Michael Hudson is taking a break from writing the python-dev
summaries, so I'll be writing them for the summer.  This summary for
July 4-15 is quite late, having been delayed first by my week-long
vacation in Quebec and then by the file getting accidentally deleted
from my laptop -- remember, kids, don't leave important text files
sitting in /tmp/.  Anyway, after unpacking my luggage and running
'strings' on my root partition, here it is.

--am"crawling from the wreckage"k
           

XML-RPC added to standard library
=================================

Eric S. Raymond forwarded a suggestion from Dave Winer to add XML-RPC
support to Python's standard library.

        Dave suggests that the open-source community can turn up the
        heat on Microsoft by visibly supporting and promoting open RPC
        standards that compete with .NET, such as XML-RPC and SOAP
        1.1.  He thinks that the implementors of scripting languages
        like Perl and Python are in a particularly good position to
        make this happen, by making XML-RPC and/or SOAP 1.1 fully
        documented parts of their standard libraries.
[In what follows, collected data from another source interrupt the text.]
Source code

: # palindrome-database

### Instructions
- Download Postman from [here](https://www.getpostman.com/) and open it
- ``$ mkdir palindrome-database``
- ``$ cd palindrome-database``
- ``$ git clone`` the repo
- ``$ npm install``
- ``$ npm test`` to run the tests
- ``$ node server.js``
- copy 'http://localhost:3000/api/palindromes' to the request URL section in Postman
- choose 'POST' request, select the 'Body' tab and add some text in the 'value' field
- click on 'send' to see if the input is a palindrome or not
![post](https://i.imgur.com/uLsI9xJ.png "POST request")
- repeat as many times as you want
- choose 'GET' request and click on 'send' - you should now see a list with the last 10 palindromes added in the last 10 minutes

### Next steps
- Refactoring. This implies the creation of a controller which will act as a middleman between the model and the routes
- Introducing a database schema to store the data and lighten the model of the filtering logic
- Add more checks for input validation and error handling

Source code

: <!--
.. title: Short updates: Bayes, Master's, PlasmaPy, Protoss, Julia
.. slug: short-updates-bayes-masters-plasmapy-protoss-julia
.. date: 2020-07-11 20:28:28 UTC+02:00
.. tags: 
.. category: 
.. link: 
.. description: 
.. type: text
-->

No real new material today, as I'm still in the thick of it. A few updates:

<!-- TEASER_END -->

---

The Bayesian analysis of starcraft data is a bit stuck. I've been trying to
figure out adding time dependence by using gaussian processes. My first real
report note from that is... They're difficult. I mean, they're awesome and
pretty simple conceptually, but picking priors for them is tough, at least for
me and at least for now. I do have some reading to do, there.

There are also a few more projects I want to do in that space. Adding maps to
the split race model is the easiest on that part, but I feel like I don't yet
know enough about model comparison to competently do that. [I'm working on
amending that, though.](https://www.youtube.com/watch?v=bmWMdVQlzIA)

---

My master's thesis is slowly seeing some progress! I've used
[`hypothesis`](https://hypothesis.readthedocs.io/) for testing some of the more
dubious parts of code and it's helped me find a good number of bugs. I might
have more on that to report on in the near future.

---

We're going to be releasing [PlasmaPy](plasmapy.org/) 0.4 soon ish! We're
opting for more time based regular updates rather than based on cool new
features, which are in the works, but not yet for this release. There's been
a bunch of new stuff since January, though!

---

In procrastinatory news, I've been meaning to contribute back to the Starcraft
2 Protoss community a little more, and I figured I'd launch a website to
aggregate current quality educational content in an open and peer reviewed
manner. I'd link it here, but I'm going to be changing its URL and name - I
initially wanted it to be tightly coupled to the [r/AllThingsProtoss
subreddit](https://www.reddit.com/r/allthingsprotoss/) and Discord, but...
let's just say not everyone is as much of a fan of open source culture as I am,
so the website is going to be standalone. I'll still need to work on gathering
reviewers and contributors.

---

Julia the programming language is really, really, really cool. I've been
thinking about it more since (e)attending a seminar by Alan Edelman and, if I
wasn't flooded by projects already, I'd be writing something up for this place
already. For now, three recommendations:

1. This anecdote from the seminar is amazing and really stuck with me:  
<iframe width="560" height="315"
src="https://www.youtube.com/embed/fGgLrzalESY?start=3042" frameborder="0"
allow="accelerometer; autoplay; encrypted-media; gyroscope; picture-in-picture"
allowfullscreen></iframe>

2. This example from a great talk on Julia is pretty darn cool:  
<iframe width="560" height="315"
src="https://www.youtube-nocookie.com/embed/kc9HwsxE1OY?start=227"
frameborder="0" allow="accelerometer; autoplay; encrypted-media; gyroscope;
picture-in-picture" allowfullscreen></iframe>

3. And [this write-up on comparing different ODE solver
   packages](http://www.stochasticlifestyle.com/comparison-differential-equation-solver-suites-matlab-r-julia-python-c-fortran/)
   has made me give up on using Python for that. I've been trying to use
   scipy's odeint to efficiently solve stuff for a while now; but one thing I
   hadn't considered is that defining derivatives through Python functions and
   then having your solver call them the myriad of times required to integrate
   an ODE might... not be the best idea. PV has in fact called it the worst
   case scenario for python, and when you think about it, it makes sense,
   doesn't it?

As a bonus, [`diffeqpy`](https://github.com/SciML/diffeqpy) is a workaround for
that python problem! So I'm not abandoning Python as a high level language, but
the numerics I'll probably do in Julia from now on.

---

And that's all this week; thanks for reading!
XML-RPC is a simple protocol for making remote procedure calls;
function parameters are converted into an XML format and sent using
HTTP.  Implementations exist for many different languages, and there
are two Python implementations, /F's xmlrpclib.py and Eric Kidd's C
library.  Kidd posted to suggest using /F's code:

        My library, although nice, is intended for C programmers, and
        needlessly duplicates a lot of Python functionality.  It has its
        own data model (based on Python's), UTF-8 processing (based on
        Python's), structure builder (based on Python's), and so
        on. You get the picture.

One objections raised was that XML-RPC is ostensibly ASCII-only,
though almost everyone seems to ignore this and supports Unicode
anyway, as Eric Kidd pointed out:
    
        Fredrik's library supports Unicode.  My library supports Unicode.
        The Java libraries all support Unicode.  And furthermore, we all
        appear to have interop.

I was +0, as while XML-RPC works pretty well, what it does isn't
very much:

        My misgiving is that XML-RPC is pretty limited, the lack of
        support for None being particularly painful to a Python
        programmer.  Perhaps, if we can only have one, SOAP would be
        better, but I haven't used SOAP seriously for anything yet.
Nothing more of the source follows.